Ambassador Kelly’s Remarks to Media at the Georgian Trade Union Confederation (GTUC) (July 7)
Q-n about the meeting with the Georgian Trade Union Confederation (GTUC)
Ambassador Kelly: Our priority here is to support Georgia’s aspiration to join Euro-Atlantic institutions and also support Georgia’s economic growth and its resilience. And, of course, an important part of that is to help Georgia reach international standards with regard to labor law and regulations. So, I asked for a briefing from the various labor unions that are represented here.
Q-n about the main challenges facing GTUC and how to overcome those challenges
Ambassador Kelly: I think the main thing is to have a more comprehensive legislative structure so that there is an agreed roadmap between management and labor; particularly, as it pertains to protection of labor rights and health and safety protection. We have been assisting in advising about developing that kind of legislation. I think that is the most important priority right now.

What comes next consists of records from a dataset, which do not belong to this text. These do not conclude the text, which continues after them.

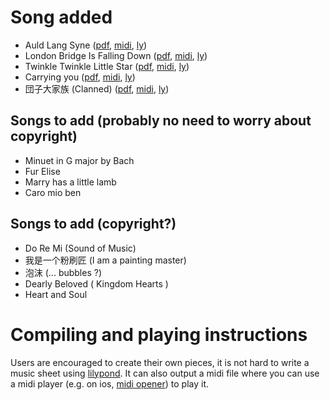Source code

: # Song added 
- Auld Lang Syne ([pdf](songs/auld_lang_syne/auld_lang_syne.pdf), [midi](songs/auld_lang_syne/auld_lang_syne.midi), [ly](songs/auld_lang_syne/auld_lang_syne.ly))
- London Bridge Is Falling Down ([pdf](songs/london_bridge_is_falling_down/london_bridge_is_falling_down.pdf), [midi](songs/london_bridge_is_falling_down/london_bridge_is_falling_down.midi), [ly](songs/london_bridge_is_falling_down/london_bridge_is_falling_down.ly))
- Twinkle Twinkle Little Star ([pdf](songs/twinkle_twinkle_little_star/twinkle_twinkle_little_star.pdf), [midi](songs/twinkle_twinkle_little_star/twinkle_twinkle_little_star.midi), [ly](songs/twinkle_twinkle_little_star/twinkle_twinkle_little_star.ly))
- Carrying you ([pdf](songs/carrying_you/carrying_you.pdf), [midi](songs/carrying_you/carrying_you.midi), [ly](songs/carrying_you/carrying_you.ly))
- 団子大家族 (Clanned) ([pdf](songs/dango_daikazoku/dango_daikazoku.pdf), [midi](songs/dango_daikazoku/dango_daikazoku.midi), [ly](songs/dango_daikazoku/dango_daikazoku.ly))

## Songs to add (probably no need to worry about copyright)
- Minuet in G major by Bach
- Fur Elise
- Marry has a little lamb
- Caro mio ben

## Songs to add (copyright?)
- Do Re Mi (Sound of Music)
- 我是一个粉刷匠 (I am a painting master)
- 泡沫 (... bubbles ?)
- Dearly Beloved ( Kingdom Hearts )
- Heart and Soul

# Compiling and playing instructions
Users are encouraged to create their own pieces, it is not hard to write a music sheet using [lilypond](http://lilypond.org/). It can also output a midi file where you can use a midi player (e.g. on ios, [midi opener](http://appstore.com/midi_opener)) to play it.

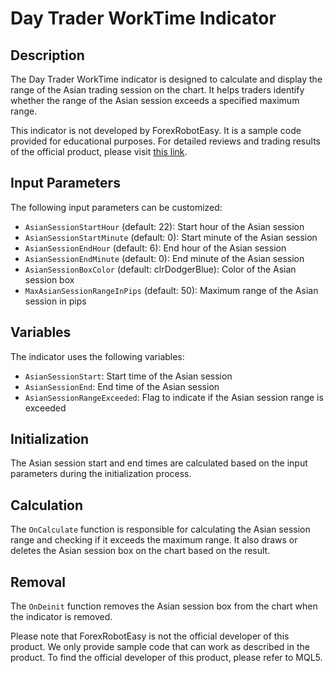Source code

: # Day Trader WorkTime Indicator

## Description
The Day Trader WorkTime indicator is designed to calculate and display the range of the Asian trading session on the chart. It helps traders identify whether the range of the Asian session exceeds a specified maximum range. 

This indicator is not developed by ForexRobotEasy. It is a sample code provided for educational purposes. For detailed reviews and trading results of the official product, please visit [this link](https://forexroboteasy.com/forex-robot-review/day-trader-worktime-review-optimize-your-forex-trades/).

## Input Parameters
The following input parameters can be customized:

- `AsianSessionStartHour` (default: 22): Start hour of the Asian session
- `AsianSessionStartMinute` (default: 0): Start minute of the Asian session
- `AsianSessionEndHour` (default: 6): End hour of the Asian session
- `AsianSessionEndMinute` (default: 0): End minute of the Asian session
- `AsianSessionBoxColor` (default: clrDodgerBlue): Color of the Asian session box
- `MaxAsianSessionRangeInPips` (default: 50): Maximum range of the Asian session in pips

## Variables
The indicator uses the following variables:

- `AsianSessionStart`: Start time of the Asian session
- `AsianSessionEnd`: End time of the Asian session
- `AsianSessionRangeExceeded`: Flag to indicate if the Asian session range is exceeded

## Initialization
The Asian session start and end times are calculated based on the input parameters during the initialization process.

## Calculation
The `OnCalculate` function is responsible for calculating the Asian session range and checking if it exceeds the maximum range. It also draws or deletes the Asian session box on the chart based on the result.

## Removal
The `OnDeinit` function removes the Asian session box from the chart when the indicator is removed.

Please note that ForexRobotEasy is not the official developer of this product. We only provide sample code that can work as described in the product. To find the official developer of this product, please refer to MQL5.
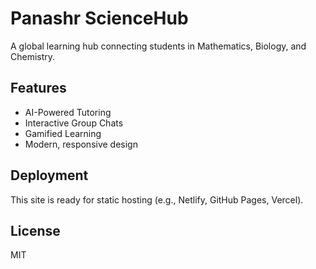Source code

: <!-- filepath: c:\Users\panas\Downloads\Panashr-ScienceHub\README.md -->
# Panashr ScienceHub

A global learning hub connecting students in Mathematics, Biology, and Chemistry.

## Features
- AI-Powered Tutoring
- Interactive Group Chats
- Gamified Learning
- Modern, responsive design

## Deployment
This site is ready for static hosting (e.g., Netlify, GitHub Pages, Vercel).

## License
MIT
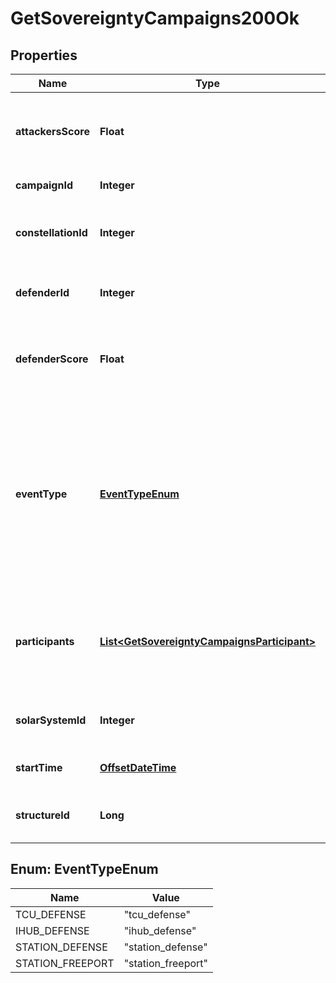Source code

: 
# GetSovereigntyCampaigns200Ok

## Properties
Name | Type | Description | Notes
------------ | ------------- | ------------- | -------------
**attackersScore** | **Float** | Score for all attacking parties, only present in Defense Events.  |  [optional]
**campaignId** | **Integer** | Unique ID for this campaign. | 
**constellationId** | **Integer** | The constellation in which the campaign will take place.  | 
**defenderId** | **Integer** | Defending alliance, only present in Defense Events  |  [optional]
**defenderScore** | **Float** | Score for the defending alliance, only present in Defense Events.  |  [optional]
**eventType** | [**EventTypeEnum**](#EventTypeEnum) | Type of event this campaign is for. tcu_defense, ihub_defense and station_defense are referred to as \&quot;Defense Events\&quot;, station_freeport as \&quot;Freeport Events\&quot;.  | 
**participants** | [**List&lt;GetSovereigntyCampaignsParticipant&gt;**](GetSovereigntyCampaignsParticipant.md) | Alliance participating and their respective scores, only present in Freeport Events.  |  [optional]
**solarSystemId** | **Integer** | The solar system the structure is located in.  | 
**startTime** | [**OffsetDateTime**](OffsetDateTime.md) | Time the event is scheduled to start.  | 
**structureId** | **Long** | The structure item ID that is related to this campaign.  | 


<a name="EventTypeEnum"></a>
## Enum: EventTypeEnum
Name | Value
---- | -----
TCU_DEFENSE | &quot;tcu_defense&quot;
IHUB_DEFENSE | &quot;ihub_defense&quot;
STATION_DEFENSE | &quot;station_defense&quot;
STATION_FREEPORT | &quot;station_freeport&quot;



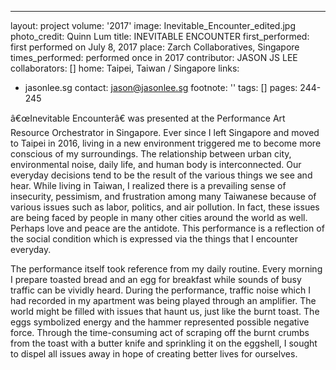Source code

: ---
layout: project
volume: '2017'
image: Inevitable_Encounter_edited.jpg
photo_credit: Quinn Lum
title: INEVITABLE ENCOUNTER
first_performed: first performed on July 8, 2017
place: Zarch Collaboratives, Singapore
times_performed: performed once in 2017
contributor: JASON JS LEE
collaborators: []
home: Taipei, Taiwan / Singapore
links:
- jasonlee.sg
contact: jason@jasonlee.sg
footnote: ''
tags: []
pages: 244-245



â€œInevitable Encounterâ€ was presented at the Performance Art Resource Orchestrator in Singapore. Ever since I left Singapore and moved to Taipei in 2016, living in a new environment triggered me to become more conscious of my surroundings. The relationship between urban city, environmental noise, daily life, and human body is interconnected. Our everyday decisions tend to be the result of the various things we see and hear. While living in Taiwan, I realized there is a prevailing sense of insecurity, pessimism, and frustration among many Taiwanese because of various issues such as labor, politics, and air pollution. In fact, these issues are being faced by people in many other cities around the world as well. Perhaps love and peace are the antidote. This performance is a reflection of the social condition which is expressed via the things that I encounter everyday.

The performance itself took reference from my daily routine. Every morning I prepare toasted bread and an egg for breakfast while sounds of busy traffic can be vividly heard. During the performance, traffic noise which I had recorded in my apartment was being played through an amplifier. The world might be filled with issues that haunt us, just like the burnt toast. The eggs symbolized energy and the hammer represented possible negative force. Through the time-consuming act of scraping off the burnt crumbs from the toast with a butter knife and sprinkling it on the eggshell, I sought to dispel all issues away in hope of creating better lives for ourselves.
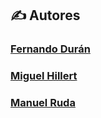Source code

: ## ✍️ Autores

### [Fernando Durán](https://github.com/Nando-Asir)

### [Miguel Hillert](https://github.com/MiguelHillert)

### [Manuel Ruda](https://github.com/RudaManuel)
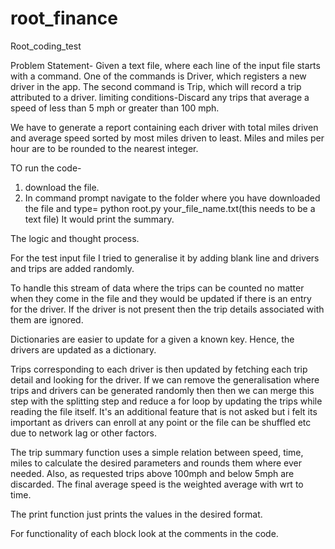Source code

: # root_finance
Root_coding_test

Problem Statement-
Given a text file, where each line of the input file starts with a command. One of the commands is Driver, which registers a new driver in the app. The second command is Trip, which will record a trip attributed to a driver.
limiting conditions-Discard any trips that average a speed of less than 5 mph or greater than 100 mph.

We have to generate a report containing each driver with total miles driven and average speed sorted by most miles driven to least. Miles and miles per hour are to be rounded to the nearest integer.

TO run the code-

1. download the file.
2. In command prompt navigate to the folder where you have downloaded the file and type= python root.py your_file_name.txt(this needs to be a text file)
It would print the summary.

The logic and thought process.

For the test input file I tried to generalise it by adding blank line and drivers and trips are added randomly.

To handle this stream of data where the trips can be counted no matter when they come in the file and they would be updated if there is an entry for the driver. If the driver is not present then the trip details associated with them are ignored.

Dictionaries are easier to update for a given a known key. Hence, the drivers are updated as a dictionary. 

Trips corresponding to each driver is then updated by fetching each trip detail and looking for the driver. If we can remove the generalisation where trips and drivers can be generated randomly then then we can merge this step with the splitting step and reduce a for loop by updating the trips while reading the file itself. It's an additional feature that is not asked but i felt its important as drivers can enroll at any point or the file can be shuffled etc due to network lag or other factors.

The trip summary function uses a simple relation between speed, time, miles to calculate the desired parameters and rounds them where ever needed. Also, as requested trips above 100mph and below 5mph are discarded. The final average speed is the weighted average with wrt to time.

The print function just prints the values in the desired format.

For functionality of each block look at the comments in the code.

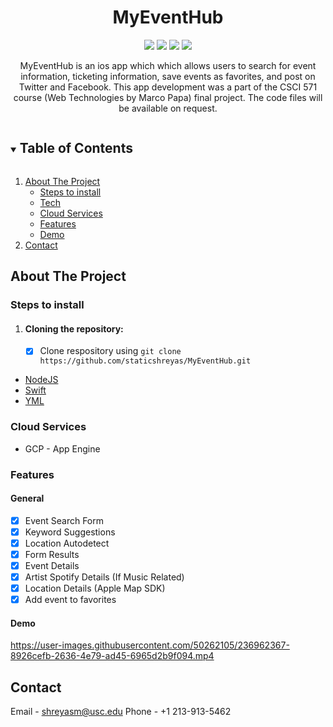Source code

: <div align="center">
 
<h1 align="center">MyEventHub</h1>

[![](https://img.shields.io/badge/App_Made_with-Swift-red?style=for-the-badge&logo=swift)](#)
[![](https://img.shields.io/badge/Backend_Made_with-NodeJS-green?style=for-the-badge&logo=node)](#)
[![](https://img.shields.io/badge/IDE-XCode-blue?style=for-the-badge&logo=visual-studio-code)](#)
[![](https://img.shields.io/badge/Hosted_On-GCP-white.svg?style=for-the-badge&logo=google-cloud&logoColor=white)](#)
</div>

<p align="center">
MyEventHub is an ios app which which allows users to search for event information, ticketing information, save events as favorites, and post on Twitter and Facebook. This app development was a part of the CSCI 571 course (Web Technologies by Marco Papa) final project. The code files will be available on request. 
</p>

<!-- TABLE OF CONTENTS -->
<details open="open">
  <summary><h2 style="display: inline-block">Table of Contents</h2></summary>
  <ol>
    <li>
      <a href="#about-the-project">About The Project</a>
      <ul>
      <li><a href="#steps-to-install">Steps to install</a></li>
        <li><a href="#technologies">Tech</a></li>
       <li><a href="#cloud-services">Cloud Services</a></li>
       <li><a href="#features">Features</a></li>
       <li><a href="#demo">Demo</a></li>
      </ul>
    </li>
    <li><a href="#contact">Contact</a></li>
  </ol>
</details>

<!-- ABOUT THE PROJECT -->
## About The Project

### Steps to install
1. #### Cloning the repository: 
   - [x] Clone respository using `git clone https://github.com/staticshreyas/MyEventHub.git` 

* [NodeJS](#)
* [Swift](#)
* [YML](#)

### Cloud Services

* GCP - App Engine

### Features

#### General

- [x] Event Search Form
- [x] Keyword Suggestions
- [x] Location Autodetect
- [x] Form Results
- [x] Event Details
- [x] Artist Spotify Details (If Music Related)
- [x] Location Details (Apple Map SDK)
- [x] Add event to favorites

<!-- DEMO -->
#### Demo

https://user-images.githubusercontent.com/50262105/236962367-8926cefb-2636-4e79-ad45-6965d2b9f094.mp4

<!-- CONTACT -->
## Contact

Email  - shreyasm@usc.edu
Phone - +1 213-913-5462
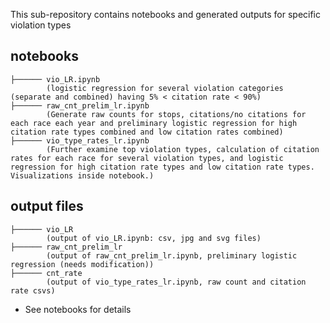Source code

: This sub-repository contains notebooks and generated outputs for specific violation types
<h2 id="folder-structure"> notebooks </h2>

    ├────── vio_LR.ipynb
            (logistic regression for several violation categories (separate and combined) having 5% < citation rate < 90%)
    ├────── raw_cnt_prelim_lr.ipynb
            (Generate raw counts for stops, citations/no citations for each race each year and preliminary logistic regression for high citation rate types combined and low citation rates combined)
    ├────── vio_type_rates_lr.ipynb
            (Further examine top violation types, calculation of citation rates for each race for several violation types, and logistic regression for high citation rate types and low citation rate types. Visualizations inside notebook.)
            
            
<h2 id="folder-structure"> output files </h2>  

    ├────── vio_LR
            (output of vio_LR.ipynb: csv, jpg and svg files)
    ├────── raw_cnt_prelim_lr
            (output of raw_cnt_prelim_lr.ipynb, preliminary logistic regression (needs modification))
    ├────── cnt_rate
            (output of vio_type_rates_lr.ipynb, raw count and citation rate csvs)

            
* See notebooks for details
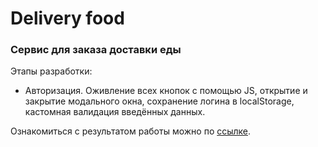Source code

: # Delivery food

### Сервис для заказа доставки еды

Этапы разработки:

- Авторизация. Оживление всех кнопок с помощью JS, открытие и закрытие модального окна, сохранение логина в localStorage, кастомная валидация введённых данных.

Ознакомиться с результатом работы можно по [ссылке](https://itwassoclear.github.io/delivery-food/).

Q-n about Georgian government’s reported decision to deny Mr. Cabuk asylum and potential extradition
Ambassador Kelly: I am just hearing this from you. I am not going to comment on a court decision that I have not seen. But, let me just say that we have expressed our concerns about this case that there be scrupulous adherence to due process. Any kind of decision relating to extradition needs to be based on very solid evidence of culpability, of guilt; and we had been in fairly regular contact with the government and with the Ministry of Justice on this issue. You know that we have our own such cases, of requests for extradition. So, we believe that our role is to share our own experiences and our own standards for extradition, which, we believe, should be very, very high.
Q-n about so-called “creeping occupation” by Russia
Ambassador Kelly: I think it is very much incumbent on us, the international community, partners and friends of Georgia to be very clear that we find any kind of change of the internationally recognized borders of Georgia as something that we do not accept and will never accept. On this issue, of course, we are in close contact with the European Union’s Monitoring Mission – these are the real experts. And, I think, we will take our lead from them in terms of that in determining what exactly happened and where. But, let me just reiterate and I will reiterate this every day that I am here in Georgia if I have the opportunity that the United States only recognizes the internationally recognized borders of Georgia , that we have been, are, and will be very supportive of Georgia’s territorial integrity and sovereignty over its entire territory.
Q-n about the investigation of the Afghan Mukhtarli’s case and his wife’s claims about surveillance
Ambassador Kelly: We, of course, are very concerned about the fact that an Azeri journalist was taken apparently from within Georgia and showed up the next day in Baku. We have been very clear with the government that we think there should be a thorough investigation and that results should be shared as appropriate after the end of this investigation. Regarding how long the investigation should take, well, it should take as long as it needs to take. But, the important thing here is that information, as appropriate, be shared with the Georgian people at the appropriate time. We have also been in contact with the government about the safety of Mukhtarli’s wife here, of his family here, and we have received assurances that they will take extra measures to guarantee her safety. Again, I have not seen what she said at the press conference, so I cannot comment on it except to say that we have been very clear that we are following this closely and particularly her safety.